Plain-text document sources:
+---+
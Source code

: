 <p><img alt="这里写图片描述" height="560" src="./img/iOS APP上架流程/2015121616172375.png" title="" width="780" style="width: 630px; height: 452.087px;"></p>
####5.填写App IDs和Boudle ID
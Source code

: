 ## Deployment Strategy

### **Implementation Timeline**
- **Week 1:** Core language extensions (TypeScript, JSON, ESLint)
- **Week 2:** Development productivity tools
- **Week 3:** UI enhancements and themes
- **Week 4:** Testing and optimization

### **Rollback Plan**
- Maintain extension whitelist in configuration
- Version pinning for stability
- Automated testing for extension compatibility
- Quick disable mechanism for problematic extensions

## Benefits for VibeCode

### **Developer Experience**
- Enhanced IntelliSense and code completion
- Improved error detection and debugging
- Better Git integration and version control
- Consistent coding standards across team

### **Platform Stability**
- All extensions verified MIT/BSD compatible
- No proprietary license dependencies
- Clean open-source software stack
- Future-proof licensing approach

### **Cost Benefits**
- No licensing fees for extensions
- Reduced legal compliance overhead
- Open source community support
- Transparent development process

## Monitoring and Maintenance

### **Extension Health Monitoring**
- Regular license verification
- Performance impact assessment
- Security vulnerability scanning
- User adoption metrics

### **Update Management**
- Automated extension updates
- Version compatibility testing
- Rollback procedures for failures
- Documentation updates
+---+
ABOUT THIS TASK: The lines from the beginning of the records through the line containing "### **Cost Benefits**" should be reproduced exactly. Include nothing else.

WRITTEN ANSWER:
Source code

: <p><img alt="这里写图片描述" height="560" src="./img/iOS APP上架流程/2015121616172375.png" title="" width="780" style="width: 630px; height: 452.087px;"></p>
####5.填写App IDs和Boudle ID
Source code

: ## Deployment Strategy

### **Implementation Timeline**
- **Week 1:** Core language extensions (TypeScript, JSON, ESLint)
- **Week 2:** Development productivity tools
- **Week 3:** UI enhancements and themes
- **Week 4:** Testing and optimization

### **Rollback Plan**
- Maintain extension whitelist in configuration
- Version pinning for stability
- Automated testing for extension compatibility
- Quick disable mechanism for problematic extensions

## Benefits for VibeCode

### **Developer Experience**
- Enhanced IntelliSense and code completion
- Improved error detection and debugging
- Better Git integration and version control
- Consistent coding standards across team

### **Platform Stability**
- All extensions verified MIT/BSD compatible
- No proprietary license dependencies
- Clean open-source software stack
- Future-proof licensing approach

### **Cost Benefits**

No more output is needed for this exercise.